В январе 24-го мы с мамой о смерти Ленина говорили. Признаков ее горя я не замечала, поэтому спросила — огорчена ли. Да, конечно: товарищ прежних, далеких, но светлых времен. Затем прибавила слова, которые меня удивили: «Может, для него и лучше, что он рано умер». Объяснять не стала, заговорила о Надежде Константиновне — очень ее жалела.
С девочками я ходила к Дому Союзов. С Большой Дмитровки медленно спускается плотная тихая очередь. Мы не искали ее конца, потоптались возле костров — в больших жарких кострах горели толстые поленья. Грелись озябшие люди, мороз был под тридцать градусов. Вся картина запомнилась как зримая беда, как народное горе. Конечно, тогда никаких размышлений о значении этой смерти для страны у нас, подростков, и быть не могло. Но теперь мамины слова понятны и звучат сильно. Хорошо, что умер, не увидев страшных последствий содеянного, хорошо, что не успел натворить больших бед. Всё верно.
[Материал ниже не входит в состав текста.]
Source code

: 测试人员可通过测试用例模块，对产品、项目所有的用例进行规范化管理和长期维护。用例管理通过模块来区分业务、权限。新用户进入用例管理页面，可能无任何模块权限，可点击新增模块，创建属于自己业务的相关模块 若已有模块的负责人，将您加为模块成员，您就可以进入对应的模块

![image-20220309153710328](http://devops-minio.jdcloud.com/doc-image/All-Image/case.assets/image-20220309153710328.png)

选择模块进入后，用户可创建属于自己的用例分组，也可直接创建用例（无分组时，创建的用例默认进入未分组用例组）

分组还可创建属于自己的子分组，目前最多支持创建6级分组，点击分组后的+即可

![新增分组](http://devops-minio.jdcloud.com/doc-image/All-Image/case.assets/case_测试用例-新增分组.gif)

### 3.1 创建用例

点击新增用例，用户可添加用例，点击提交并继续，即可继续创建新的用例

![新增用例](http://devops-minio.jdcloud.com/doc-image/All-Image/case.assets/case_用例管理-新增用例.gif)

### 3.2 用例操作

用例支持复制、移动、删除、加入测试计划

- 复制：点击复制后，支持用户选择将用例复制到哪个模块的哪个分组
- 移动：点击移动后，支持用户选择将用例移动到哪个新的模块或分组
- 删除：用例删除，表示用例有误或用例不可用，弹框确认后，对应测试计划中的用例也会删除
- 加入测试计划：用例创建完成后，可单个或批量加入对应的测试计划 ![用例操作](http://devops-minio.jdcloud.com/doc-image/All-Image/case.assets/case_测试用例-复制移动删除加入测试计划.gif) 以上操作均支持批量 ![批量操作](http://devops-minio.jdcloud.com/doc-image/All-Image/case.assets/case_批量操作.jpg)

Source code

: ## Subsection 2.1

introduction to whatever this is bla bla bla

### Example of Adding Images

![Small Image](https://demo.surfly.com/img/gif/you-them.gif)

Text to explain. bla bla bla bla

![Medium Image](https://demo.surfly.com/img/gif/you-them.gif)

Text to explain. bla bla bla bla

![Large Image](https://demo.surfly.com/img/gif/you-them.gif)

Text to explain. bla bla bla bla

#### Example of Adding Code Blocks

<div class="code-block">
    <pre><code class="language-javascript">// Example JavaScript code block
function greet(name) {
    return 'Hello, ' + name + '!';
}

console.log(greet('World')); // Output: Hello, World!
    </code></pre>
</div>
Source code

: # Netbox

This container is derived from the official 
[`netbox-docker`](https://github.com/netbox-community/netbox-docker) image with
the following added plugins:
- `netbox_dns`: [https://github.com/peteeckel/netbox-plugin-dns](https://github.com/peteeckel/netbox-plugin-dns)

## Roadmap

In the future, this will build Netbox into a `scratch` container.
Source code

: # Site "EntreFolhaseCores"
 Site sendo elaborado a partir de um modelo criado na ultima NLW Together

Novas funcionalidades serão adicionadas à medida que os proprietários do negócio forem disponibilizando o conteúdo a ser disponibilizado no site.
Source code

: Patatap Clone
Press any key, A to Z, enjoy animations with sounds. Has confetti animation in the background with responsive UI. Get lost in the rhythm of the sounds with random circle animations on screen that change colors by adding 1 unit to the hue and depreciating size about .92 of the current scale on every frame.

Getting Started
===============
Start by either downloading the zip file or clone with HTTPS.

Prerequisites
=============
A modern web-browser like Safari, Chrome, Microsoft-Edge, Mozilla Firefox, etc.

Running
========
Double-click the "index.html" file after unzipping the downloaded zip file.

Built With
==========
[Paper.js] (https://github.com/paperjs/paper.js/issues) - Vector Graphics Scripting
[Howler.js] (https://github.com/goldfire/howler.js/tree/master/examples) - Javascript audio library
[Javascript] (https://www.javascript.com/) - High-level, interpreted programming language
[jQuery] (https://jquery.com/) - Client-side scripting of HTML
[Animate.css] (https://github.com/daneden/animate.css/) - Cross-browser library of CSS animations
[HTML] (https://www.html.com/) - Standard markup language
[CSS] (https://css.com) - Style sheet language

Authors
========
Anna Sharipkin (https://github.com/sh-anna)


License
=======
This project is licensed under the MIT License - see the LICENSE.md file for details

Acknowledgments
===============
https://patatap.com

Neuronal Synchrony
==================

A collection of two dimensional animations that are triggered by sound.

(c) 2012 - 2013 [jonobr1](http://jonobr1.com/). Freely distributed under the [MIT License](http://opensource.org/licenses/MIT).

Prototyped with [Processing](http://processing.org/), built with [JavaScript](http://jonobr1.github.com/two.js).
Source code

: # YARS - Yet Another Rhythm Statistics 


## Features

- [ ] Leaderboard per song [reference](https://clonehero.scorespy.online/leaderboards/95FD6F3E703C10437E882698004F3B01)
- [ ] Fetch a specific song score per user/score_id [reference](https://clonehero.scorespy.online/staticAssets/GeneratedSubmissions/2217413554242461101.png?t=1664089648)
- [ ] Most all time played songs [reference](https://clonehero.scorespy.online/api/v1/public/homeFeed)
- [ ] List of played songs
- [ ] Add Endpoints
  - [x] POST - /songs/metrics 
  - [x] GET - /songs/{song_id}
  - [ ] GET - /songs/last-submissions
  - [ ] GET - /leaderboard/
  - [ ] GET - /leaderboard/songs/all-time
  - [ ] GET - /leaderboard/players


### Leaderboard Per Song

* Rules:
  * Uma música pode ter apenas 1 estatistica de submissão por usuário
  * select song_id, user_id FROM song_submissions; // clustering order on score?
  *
В школу пришел комсомол. В комсомольскую ячейку первыми вступили «особые» и интернатские. «Особые» — по семейной традиции, а интернатские — потому, что были детьми советского государства, заменившего им семью. Постепенно комсомольская ячейка пополнилась и другими, но никакой «всеобщей мобилизации» школьников в комсомол тогда не было.
Комсомольский агитколлектив «Синяя блуза» принимал всех, и старшеклассники, которым хотелось петь, декламировать, плясать и представлять, с увлечением занимались в «Блузе», заменившей нам теперь литературно-драматический кружок. Не помню, кто из комсомольцев руководил «Блузой». Программы готовили сообща, направленность определяла ячейка.
Крестным отцом «Синей блузы», как известно, был Маяковский. Он же был ее кумиром, а два его марша — «Наш марш» и «Левый» — служили как бы гимном. Многие стихи поэта были в нашем репертуаре, но именно эти определяли наш пафос и наши ритмы. «Кто там шагает правой? Левой! Левой! Левой!» — скандировали мы, маршируя на месте. И правда, «правой» никто не шагал, все восхищались революцией — Февральской, Октябрьской, Великой французской — все равно какой. Она была едина — Революция с большой буквы. Для меня, выросшей с мыслью, что революция — благо, сомнения в этом быть не могло. Не было его и у других, моих близких друзей — Муси Крамаренко, Коли Баранского, Вити Дувакина. Для Бибаса, который был солистом во всех номерах коллективной декламации, с «Блузы» началась его пожизненная любовь к Маяковскому.